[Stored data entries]
+--
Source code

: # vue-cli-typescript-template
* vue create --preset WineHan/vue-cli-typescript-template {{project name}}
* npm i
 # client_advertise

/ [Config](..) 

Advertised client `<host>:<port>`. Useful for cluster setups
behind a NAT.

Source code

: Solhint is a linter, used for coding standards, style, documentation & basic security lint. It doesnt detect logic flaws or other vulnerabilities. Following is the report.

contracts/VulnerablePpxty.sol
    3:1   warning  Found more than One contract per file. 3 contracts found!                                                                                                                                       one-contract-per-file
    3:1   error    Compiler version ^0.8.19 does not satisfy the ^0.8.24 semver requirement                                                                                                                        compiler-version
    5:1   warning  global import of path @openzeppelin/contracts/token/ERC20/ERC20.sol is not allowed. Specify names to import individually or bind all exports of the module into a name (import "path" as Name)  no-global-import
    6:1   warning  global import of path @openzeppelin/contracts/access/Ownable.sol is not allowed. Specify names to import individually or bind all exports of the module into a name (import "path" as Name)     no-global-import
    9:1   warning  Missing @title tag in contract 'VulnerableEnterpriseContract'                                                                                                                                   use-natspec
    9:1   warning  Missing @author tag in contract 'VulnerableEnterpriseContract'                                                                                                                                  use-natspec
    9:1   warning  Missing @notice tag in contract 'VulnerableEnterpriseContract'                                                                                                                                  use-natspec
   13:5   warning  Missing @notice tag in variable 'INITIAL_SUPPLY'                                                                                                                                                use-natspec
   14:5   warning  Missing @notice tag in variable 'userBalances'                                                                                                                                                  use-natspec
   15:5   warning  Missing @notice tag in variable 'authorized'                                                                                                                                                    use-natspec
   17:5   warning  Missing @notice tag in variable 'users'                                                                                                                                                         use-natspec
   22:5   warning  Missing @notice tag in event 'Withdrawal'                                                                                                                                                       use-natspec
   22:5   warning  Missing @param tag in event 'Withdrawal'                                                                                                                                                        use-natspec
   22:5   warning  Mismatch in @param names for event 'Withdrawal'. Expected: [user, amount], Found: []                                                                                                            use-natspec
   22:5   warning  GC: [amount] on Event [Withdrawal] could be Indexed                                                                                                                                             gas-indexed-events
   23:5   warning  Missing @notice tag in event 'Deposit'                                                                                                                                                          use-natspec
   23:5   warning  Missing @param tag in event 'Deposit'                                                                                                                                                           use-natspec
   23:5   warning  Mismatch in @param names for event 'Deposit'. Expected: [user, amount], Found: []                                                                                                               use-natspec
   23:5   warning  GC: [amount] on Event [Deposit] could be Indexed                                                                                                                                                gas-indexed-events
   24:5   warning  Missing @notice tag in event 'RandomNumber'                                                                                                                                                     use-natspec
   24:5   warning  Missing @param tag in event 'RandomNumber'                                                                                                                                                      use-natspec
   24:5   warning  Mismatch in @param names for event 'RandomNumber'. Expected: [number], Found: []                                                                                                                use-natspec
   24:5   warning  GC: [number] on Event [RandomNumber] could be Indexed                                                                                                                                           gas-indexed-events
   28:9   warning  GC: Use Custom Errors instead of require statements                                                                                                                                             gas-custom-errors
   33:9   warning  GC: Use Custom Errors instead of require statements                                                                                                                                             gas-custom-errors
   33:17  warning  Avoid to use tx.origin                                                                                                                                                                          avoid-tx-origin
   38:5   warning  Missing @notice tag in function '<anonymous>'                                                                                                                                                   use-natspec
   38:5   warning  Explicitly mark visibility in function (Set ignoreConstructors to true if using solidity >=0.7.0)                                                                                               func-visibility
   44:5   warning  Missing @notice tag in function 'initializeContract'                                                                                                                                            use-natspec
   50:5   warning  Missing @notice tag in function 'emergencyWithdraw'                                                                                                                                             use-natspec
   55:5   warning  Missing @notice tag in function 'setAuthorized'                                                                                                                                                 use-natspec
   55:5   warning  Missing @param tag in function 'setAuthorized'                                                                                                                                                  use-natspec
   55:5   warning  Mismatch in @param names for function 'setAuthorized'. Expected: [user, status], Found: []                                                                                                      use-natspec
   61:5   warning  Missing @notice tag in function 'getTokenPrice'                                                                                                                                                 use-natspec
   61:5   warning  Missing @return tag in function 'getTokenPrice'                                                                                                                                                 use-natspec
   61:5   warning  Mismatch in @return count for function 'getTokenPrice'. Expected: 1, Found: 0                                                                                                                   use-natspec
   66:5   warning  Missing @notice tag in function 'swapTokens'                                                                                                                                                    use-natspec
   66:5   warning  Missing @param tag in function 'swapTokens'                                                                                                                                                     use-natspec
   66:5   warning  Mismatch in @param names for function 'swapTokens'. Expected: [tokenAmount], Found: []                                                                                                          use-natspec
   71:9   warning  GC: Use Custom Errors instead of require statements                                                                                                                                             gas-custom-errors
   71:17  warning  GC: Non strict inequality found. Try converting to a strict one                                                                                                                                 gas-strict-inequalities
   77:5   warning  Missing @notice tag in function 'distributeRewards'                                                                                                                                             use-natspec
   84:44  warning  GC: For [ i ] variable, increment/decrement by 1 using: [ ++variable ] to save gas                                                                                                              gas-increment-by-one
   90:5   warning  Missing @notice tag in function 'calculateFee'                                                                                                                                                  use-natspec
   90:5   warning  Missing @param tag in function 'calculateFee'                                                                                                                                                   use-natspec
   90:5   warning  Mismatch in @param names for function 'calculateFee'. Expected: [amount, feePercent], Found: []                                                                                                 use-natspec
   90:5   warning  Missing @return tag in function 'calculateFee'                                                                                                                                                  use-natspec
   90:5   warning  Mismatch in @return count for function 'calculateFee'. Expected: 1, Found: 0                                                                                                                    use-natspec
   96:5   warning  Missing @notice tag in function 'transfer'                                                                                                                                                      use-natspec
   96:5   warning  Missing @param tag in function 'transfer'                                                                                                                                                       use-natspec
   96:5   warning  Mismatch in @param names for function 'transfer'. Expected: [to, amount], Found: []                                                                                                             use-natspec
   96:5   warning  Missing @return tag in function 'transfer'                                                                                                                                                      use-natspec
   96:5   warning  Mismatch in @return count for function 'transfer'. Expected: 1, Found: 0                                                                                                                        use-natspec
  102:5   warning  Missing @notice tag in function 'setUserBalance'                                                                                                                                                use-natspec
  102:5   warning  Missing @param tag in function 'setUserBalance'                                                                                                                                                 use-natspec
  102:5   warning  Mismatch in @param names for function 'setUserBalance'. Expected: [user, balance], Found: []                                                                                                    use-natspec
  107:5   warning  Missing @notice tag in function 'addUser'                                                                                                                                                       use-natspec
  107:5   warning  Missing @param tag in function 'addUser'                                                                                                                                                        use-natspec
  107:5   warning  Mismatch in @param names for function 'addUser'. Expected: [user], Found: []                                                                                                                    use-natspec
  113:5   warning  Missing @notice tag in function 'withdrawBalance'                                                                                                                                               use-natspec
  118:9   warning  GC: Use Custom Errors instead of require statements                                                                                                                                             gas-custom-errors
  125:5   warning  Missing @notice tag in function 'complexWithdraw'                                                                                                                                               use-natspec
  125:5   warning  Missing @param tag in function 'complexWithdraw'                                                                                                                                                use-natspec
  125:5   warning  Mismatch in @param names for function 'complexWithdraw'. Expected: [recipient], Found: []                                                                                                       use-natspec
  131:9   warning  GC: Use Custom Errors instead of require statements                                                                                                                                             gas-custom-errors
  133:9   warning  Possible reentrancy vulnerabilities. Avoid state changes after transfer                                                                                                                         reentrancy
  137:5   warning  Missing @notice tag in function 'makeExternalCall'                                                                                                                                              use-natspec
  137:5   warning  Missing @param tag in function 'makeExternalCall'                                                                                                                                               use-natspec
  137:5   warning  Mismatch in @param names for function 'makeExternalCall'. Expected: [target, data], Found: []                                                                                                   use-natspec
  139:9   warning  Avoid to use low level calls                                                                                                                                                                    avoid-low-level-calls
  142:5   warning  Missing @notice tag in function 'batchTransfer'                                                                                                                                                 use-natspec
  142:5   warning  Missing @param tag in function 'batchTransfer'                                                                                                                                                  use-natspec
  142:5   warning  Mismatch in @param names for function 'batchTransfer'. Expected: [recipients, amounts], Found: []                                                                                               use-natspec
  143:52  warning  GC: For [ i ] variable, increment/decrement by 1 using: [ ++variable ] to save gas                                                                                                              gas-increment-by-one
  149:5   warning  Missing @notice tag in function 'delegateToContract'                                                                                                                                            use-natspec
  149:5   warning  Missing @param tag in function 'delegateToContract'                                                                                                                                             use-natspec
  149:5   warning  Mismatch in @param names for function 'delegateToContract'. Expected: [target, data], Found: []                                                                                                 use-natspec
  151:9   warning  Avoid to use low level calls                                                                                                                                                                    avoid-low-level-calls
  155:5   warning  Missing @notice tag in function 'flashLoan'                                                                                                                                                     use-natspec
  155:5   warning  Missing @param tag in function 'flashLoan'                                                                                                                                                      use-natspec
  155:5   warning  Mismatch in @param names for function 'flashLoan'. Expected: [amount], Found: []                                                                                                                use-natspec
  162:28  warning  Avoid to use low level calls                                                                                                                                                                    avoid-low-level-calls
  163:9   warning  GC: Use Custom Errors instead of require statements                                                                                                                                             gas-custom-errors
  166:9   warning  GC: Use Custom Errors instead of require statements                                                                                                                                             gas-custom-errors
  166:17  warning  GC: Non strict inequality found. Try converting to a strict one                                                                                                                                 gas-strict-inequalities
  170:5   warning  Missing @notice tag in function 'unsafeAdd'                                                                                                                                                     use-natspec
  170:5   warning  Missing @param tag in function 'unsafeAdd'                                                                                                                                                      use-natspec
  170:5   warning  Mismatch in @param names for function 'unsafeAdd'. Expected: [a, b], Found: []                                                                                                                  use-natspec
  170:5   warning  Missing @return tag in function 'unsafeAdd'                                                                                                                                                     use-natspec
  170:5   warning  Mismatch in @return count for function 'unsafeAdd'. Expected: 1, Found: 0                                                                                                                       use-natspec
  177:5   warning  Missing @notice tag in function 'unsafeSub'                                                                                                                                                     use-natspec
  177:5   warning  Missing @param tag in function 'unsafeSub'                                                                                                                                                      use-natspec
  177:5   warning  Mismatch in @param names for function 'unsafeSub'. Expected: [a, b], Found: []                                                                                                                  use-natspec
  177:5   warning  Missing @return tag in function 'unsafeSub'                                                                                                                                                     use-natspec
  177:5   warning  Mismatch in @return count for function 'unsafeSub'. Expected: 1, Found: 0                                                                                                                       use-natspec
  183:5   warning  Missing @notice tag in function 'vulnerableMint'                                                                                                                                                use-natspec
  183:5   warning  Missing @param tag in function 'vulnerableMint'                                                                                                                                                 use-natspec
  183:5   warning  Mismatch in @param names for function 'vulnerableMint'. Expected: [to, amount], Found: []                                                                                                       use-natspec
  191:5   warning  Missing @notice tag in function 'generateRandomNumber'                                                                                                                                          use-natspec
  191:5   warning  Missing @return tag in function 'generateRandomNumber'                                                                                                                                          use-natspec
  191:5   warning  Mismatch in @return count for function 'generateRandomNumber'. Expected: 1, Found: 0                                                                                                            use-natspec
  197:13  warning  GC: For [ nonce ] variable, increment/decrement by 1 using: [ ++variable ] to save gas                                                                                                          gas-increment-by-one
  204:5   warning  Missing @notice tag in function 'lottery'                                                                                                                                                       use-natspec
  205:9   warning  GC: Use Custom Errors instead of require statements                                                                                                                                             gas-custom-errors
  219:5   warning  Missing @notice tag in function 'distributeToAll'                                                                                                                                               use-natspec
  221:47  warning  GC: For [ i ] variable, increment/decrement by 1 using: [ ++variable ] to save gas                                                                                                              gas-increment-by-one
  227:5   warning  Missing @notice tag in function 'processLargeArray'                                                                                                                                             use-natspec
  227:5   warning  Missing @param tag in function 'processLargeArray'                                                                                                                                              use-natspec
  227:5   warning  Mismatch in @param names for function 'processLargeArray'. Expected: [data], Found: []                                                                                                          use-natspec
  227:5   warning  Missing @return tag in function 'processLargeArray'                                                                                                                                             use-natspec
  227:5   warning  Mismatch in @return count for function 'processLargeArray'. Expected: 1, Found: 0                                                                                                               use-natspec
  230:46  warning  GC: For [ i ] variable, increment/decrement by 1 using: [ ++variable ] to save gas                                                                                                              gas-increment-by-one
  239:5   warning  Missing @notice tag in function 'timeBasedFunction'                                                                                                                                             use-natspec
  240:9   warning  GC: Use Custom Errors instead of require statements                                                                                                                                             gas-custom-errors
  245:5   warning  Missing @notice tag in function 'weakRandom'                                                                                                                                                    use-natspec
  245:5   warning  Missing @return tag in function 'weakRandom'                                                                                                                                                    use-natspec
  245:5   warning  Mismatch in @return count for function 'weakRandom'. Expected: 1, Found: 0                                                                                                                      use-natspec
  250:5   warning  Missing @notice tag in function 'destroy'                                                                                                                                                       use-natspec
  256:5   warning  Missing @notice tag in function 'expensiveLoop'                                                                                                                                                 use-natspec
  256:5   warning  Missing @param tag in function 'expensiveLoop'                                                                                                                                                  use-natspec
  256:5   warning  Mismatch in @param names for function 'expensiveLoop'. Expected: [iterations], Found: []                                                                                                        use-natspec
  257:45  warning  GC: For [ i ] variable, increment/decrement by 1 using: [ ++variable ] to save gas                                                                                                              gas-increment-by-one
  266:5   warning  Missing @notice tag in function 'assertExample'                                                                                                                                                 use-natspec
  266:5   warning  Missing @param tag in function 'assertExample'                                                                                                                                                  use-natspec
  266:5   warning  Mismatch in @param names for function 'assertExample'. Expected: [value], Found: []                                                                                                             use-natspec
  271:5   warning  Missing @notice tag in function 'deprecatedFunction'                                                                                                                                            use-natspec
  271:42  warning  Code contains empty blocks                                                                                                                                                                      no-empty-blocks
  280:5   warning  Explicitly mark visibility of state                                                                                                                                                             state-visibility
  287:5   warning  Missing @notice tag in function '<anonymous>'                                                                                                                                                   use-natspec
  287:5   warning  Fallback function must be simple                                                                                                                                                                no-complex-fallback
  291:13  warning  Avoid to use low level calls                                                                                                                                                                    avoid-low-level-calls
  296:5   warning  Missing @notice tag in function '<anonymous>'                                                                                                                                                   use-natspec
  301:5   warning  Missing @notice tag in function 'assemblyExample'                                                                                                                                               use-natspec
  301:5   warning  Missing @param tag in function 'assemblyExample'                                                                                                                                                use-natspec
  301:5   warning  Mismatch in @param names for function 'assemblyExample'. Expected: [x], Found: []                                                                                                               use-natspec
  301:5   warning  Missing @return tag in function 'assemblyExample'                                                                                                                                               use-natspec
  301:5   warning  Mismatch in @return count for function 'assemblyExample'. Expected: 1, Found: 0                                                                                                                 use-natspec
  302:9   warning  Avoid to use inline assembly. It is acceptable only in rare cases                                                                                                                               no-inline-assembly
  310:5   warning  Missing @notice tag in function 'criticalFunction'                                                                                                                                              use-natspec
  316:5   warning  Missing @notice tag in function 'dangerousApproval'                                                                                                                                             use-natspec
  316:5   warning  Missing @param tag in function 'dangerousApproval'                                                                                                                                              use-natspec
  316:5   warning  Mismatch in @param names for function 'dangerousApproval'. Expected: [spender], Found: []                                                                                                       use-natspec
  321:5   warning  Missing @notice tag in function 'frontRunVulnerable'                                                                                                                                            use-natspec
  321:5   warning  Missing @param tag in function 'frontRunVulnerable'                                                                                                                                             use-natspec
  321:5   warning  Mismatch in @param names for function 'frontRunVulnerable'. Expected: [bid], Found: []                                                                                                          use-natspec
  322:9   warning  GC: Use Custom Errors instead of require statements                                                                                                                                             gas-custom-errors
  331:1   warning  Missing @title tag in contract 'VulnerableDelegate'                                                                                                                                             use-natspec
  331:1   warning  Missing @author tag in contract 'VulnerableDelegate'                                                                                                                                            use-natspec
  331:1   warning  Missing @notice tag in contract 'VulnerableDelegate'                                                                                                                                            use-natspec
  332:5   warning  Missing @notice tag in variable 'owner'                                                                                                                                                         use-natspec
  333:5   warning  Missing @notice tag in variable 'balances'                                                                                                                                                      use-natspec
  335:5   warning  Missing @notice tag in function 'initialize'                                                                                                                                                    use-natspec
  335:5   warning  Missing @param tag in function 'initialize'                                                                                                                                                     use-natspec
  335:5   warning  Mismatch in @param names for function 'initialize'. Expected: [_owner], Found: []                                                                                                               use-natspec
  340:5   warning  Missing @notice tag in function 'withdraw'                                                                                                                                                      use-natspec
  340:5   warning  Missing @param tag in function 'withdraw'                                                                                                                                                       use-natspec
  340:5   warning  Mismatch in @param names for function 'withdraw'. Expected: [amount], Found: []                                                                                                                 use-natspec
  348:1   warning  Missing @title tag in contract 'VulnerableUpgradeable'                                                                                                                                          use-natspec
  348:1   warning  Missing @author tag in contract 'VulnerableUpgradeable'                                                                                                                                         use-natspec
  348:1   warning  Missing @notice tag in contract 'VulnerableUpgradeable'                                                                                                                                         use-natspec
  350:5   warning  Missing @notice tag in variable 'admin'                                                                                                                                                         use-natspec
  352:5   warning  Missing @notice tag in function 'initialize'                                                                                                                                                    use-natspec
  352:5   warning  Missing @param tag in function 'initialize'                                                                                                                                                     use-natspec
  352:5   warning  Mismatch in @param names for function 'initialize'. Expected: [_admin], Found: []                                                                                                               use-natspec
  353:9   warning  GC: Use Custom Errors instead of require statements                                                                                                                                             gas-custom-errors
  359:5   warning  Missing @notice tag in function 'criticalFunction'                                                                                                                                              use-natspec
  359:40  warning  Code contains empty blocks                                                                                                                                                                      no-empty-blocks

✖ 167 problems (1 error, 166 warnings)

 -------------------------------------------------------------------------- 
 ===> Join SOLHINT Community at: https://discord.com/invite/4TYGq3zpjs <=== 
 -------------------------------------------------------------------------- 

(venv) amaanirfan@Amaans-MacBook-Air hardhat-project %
+--
Required action:
Only lines with the word "converting" are needed. Copy them from the preceding records.

Result of this exercise:
   71:17  warning  GC: Non strict inequality found. Try converting to a strict one                                                                                                                                 gas-strict-inequalities
  166:17  warning  GC: Non strict inequality found. Try converting to a strict one                                                                                                                                 gas-strict-inequalities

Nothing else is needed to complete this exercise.